* [What is expected]: State how many lines in the following entries hold the word "Containers". The reply is that number only.

╭─ The data

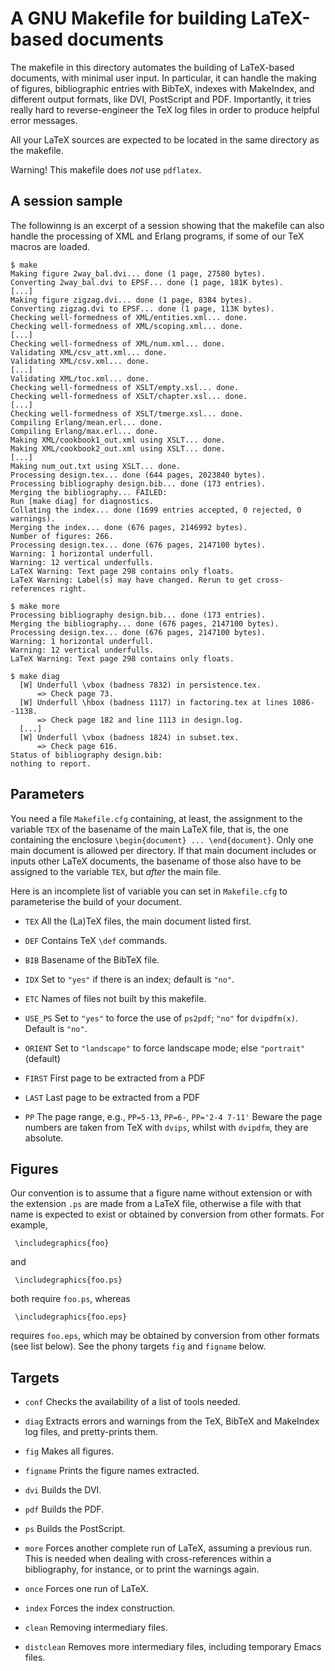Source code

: # A GNU Makefile for building LaTeX-based documents

The makefile in this directory automates the building of LaTeX-based
documents, with minimal user input. In particular, it can handle the
making of figures, bibliographic entries with BibTeX, indexes with
MakeIndex, and different output formats, like DVI, PostScript and
PDF. Importantly, it tries really hard to reverse-engineer the TeX log
files in order to produce helpful error messages.

All your LaTeX sources are expected to be located in the same
directory as the makefile.

Warning! This makefile does *not* use `pdflatex`.

## A session sample

The followinng is an excerpt of a session showing that the makefile
can also handle the processing of XML and Erlang programs, if some of
our TeX macros are loaded.

    $ make
    Making figure 2way_bal.dvi... done (1 page, 27580 bytes).
    Converting 2way_bal.dvi to EPSF... done (1 page, 181K bytes).
    [...]
    Making figure zigzag.dvi... done (1 page, 8384 bytes).
    Converting zigzag.dvi to EPSF... done (1 page, 113K bytes).
    Checking well-formedness of XML/entities.xml... done.
    Checking well-formedness of XML/scoping.xml... done.
    [...]
    Checking well-formedness of XML/num.xml... done.
    Validating XML/csv_att.xml... done.
    Validating XML/csv.xml... done.
    [...]
    Validating XML/toc.xml... done.
    Checking well-formedness of XSLT/empty.xsl... done.
    Checking well-formedness of XSLT/chapter.xsl... done.
    [...]
    Checking well-formedness of XSLT/tmerge.xsl... done.
    Compiling Erlang/mean.erl... done.
    Compiling Erlang/max.erl... done.
    Making XML/cookbook1_out.xml using XSLT... done.
    Making XML/cookbook2_out.xml using XSLT... done.
    [...]
    Making num_out.txt using XSLT... done.
    Processing design.tex... done (644 pages, 2023840 bytes).
    Processing bibliography design.bib... done (173 entries).
    Merging the bibliography... FAILED:
    Run [make diag] for diagnostics.
    Collating the index... done (1699 entries accepted, 0 rejected, 0 warnings).
    Merging the index... done (676 pages, 2146992 bytes).
    Number of figures: 266.
    Processing design.tex... done (676 pages, 2147100 bytes).
    Warning: 1 horizontal underfull.
    Warning: 12 vertical underfulls.
    LaTeX Warning: Text page 298 contains only floats.
    LaTeX Warning: Label(s) may have changed. Rerun to get cross-references right.
    
    $ make more
    Processing bibliography design.bib... done (173 entries).
    Merging the bibliography... done (676 pages, 2147100 bytes).
    Processing design.tex... done (676 pages, 2147100 bytes).
    Warning: 1 horizontal underfull.
    Warning: 12 vertical underfulls.
    LaTeX Warning: Text page 298 contains only floats.
    
    $ make diag
      [W] Underfull \vbox (badness 7832) in persistence.tex.
          => Check page 73.
      [W] Underfull \hbox (badness 1117) in factoring.tex at lines 1086--1138.
          => Check page 182 and line 1113 in design.log.
      [...]
      [W] Underfull \vbox (badness 1824) in subset.tex.
          => Check page 616.
    Status of bibliography design.bib:
    nothing to report.

## Parameters

You need a file `Makefile.cfg` containing, at least, the assignment to
the variable `TEX` of the basename of the main LaTeX file, that is,
the one containing the enclosure `\begin{document}
... \end{document}`. Only one main document is allowed per
directory. If that main document includes or inputs other LaTeX
documents, the basename of those also have to be assigned to the
variable `TEX`, but _after_ the main file.

Here is an incomplete list of variable you can set in `Makefile.cfg`
to parameterise the build of your document.

  * `TEX` All the (La)TeX files, the main document listed first.

  * `DEF` Contains TeX `\def` commands.

  * `BIB` Basename of the BibTeX file.

  * `IDX` Set to `"yes"` if there is an index; default is `"no"`.

  * `ETC` Names of files not built by this makefile.

  * `USE_PS` Set to `"yes"` to force the use of `ps2pdf`; `"no"` for
    `dvipdfm(x)`. Default is `"no"`.

  * `ORIENT` Set to `"landscape"` to force landscape mode; else
          `"portrait"` (default)

  * `FIRST` First page to be extracted from a PDF

  * `LAST` Last page to be extracted from a PDF

  * `PP` The page range, e.g., `PP=5-13`, `PP=6-`, `PP='2-4 7-11'`
    Beware the page numbers are taken from TeX with `dvips`, whilst
    with `dvipdfm`, they are absolute.


## Figures

Our convention is to assume that a figure name without extension or
with the extension `.ps` are made from a LaTeX file, otherwise a
file with that name is expected to exist or obtained by conversion
from other formats. For example,

     \includegraphics{foo}

and

     \includegraphics{foo.ps}

both require `foo.ps`, whereas

     \includegraphics{foo.eps}

requires `foo.eps`, which may be obtained by conversion from other
formats (see list below). See the phony targets `fig` and `figname`
below.

## Targets

  * `conf` Checks the availability of a list of tools needed.

  * `diag` Extracts errors and warnings from the TeX, BibTeX and
    MakeIndex log files, and pretty-prints them.

  * `fig` Makes all figures.

  * `figname` Prints the figure names extracted.

  * `dvi` Builds the DVI.

  * `pdf` Builds the PDF.

  * `ps`  Builds the PostScript.

  * `more` Forces another complete run of LaTeX, assuming a previous
    run. This is needed when dealing with cross-references within a
    bibliography, for instance, or to print the warnings again.

  * `once` Forces one run of LaTeX.

  * `index` Forces the index construction.

  * `clean` Removing intermediary files.

  * `distclean` Removes more intermediary files, including temporary
    Emacs files.
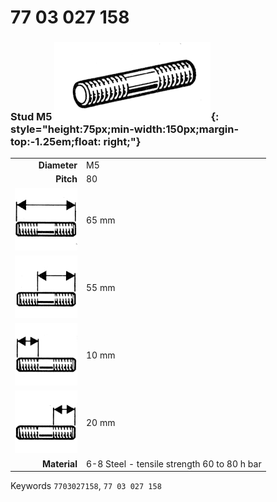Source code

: # 77 03 027 158

### Stud M5 ![](../assets/images/parts/stud.png){: style="height:75px;min-width:150px;margin-top:-1.25em;float: right;"}

|   |   |
|---:|---|
**Diameter** | M5
**Pitch** | 80
![](../assets/images/stud_total.png) | 65 mm
![](../assets/images/stud_total_right.png) | 55 mm
![](../assets/images/stud_left.png) | 10 mm
![](../assets/images/stud_right.png) | 20 mm
**Material** | 6-8 Steel - tensile strength 60 to 80 h bar

Keywords `7703027158`, `77 03 027 158`
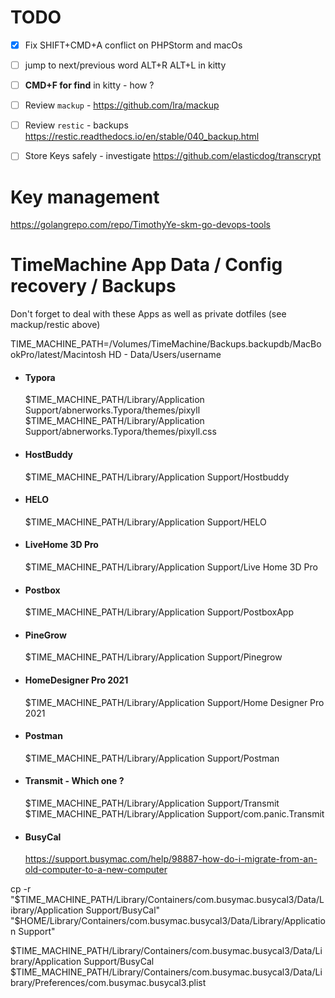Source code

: # TODO 

- [x] Fix SHIFT+CMD+A conflict on PHPStorm and macOs
- [ ] jump to next/previous word ALT+R ALT+L in kitty
- [ ] **CMD+F for find** in kitty - how ?
- [ ] Review `mackup` - https://github.com/lra/mackup
- [ ] Review `restic` - backups https://restic.readthedocs.io/en/stable/040_backup.html

- [ ] Store Keys safely - investigate https://github.com/elasticdog/transcrypt

# Key management 

https://golangrepo.com/repo/TimothyYe-skm-go-devops-tools

# TimeMachine App Data / Config recovery / Backups
Don't forget to deal with these Apps as well as private dotfiles (see mackup/restic above)

TIME_MACHINE_PATH=/Volumes/TimeMachine/Backups.backupdb/MacBookPro/latest/Macintosh HD - Data/Users/username

- #### Typora

  $TIME_MACHINE_PATH/Library/Application Support/abnerworks.Typora/themes/pixyll
  $TIME_MACHINE_PATH/Library/Application Support/abnerworks.Typora/themes/pixyll.css

- #### HostBuddy

  $TIME_MACHINE_PATH/Library/Application Support/Hostbuddy

- #### HELO

  $TIME_MACHINE_PATH/Library/Application Support/HELO

- #### LiveHome 3D Pro

  $TIME_MACHINE_PATH/Library/Application Support/Live Home 3D Pro

- #### Postbox

  $TIME_MACHINE_PATH/Library/Application Support/PostboxApp

- #### PineGrow

  $TIME_MACHINE_PATH/Library/Application Support/Pinegrow

- #### HomeDesigner Pro 2021

  $TIME_MACHINE_PATH/Library/Application Support/Home Designer Pro 2021

- #### Postman

  $TIME_MACHINE_PATH/Library/Application Support/Postman

- #### Transmit - Which one ?

  $TIME_MACHINE_PATH/Library/Application Support/Transmit
  $TIME_MACHINE_PATH/Library/Application Support/com.panic.Transmit

- #### BusyCal

  https://support.busymac.com/help/98887-how-do-i-migrate-from-an-old-computer-to-a-new-computer

cp -r "$TIME_MACHINE_PATH/Library/Containers/com.busymac.busycal3/Data/Library/Application Support/BusyCal" "$HOME/Library/Containers/com.busymac.busycal3/Data/Library/Application Support"

$TIME_MACHINE_PATH/Library/Containers/com.busymac.busycal3/Data/Library/Application Support/BusyCal
$TIME_MACHINE_PATH/Library/Containers/com.busymac.busycal3/Data/Library/Preferences/com.busymac.busycal3.plist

╰─

* [Answer box]: 3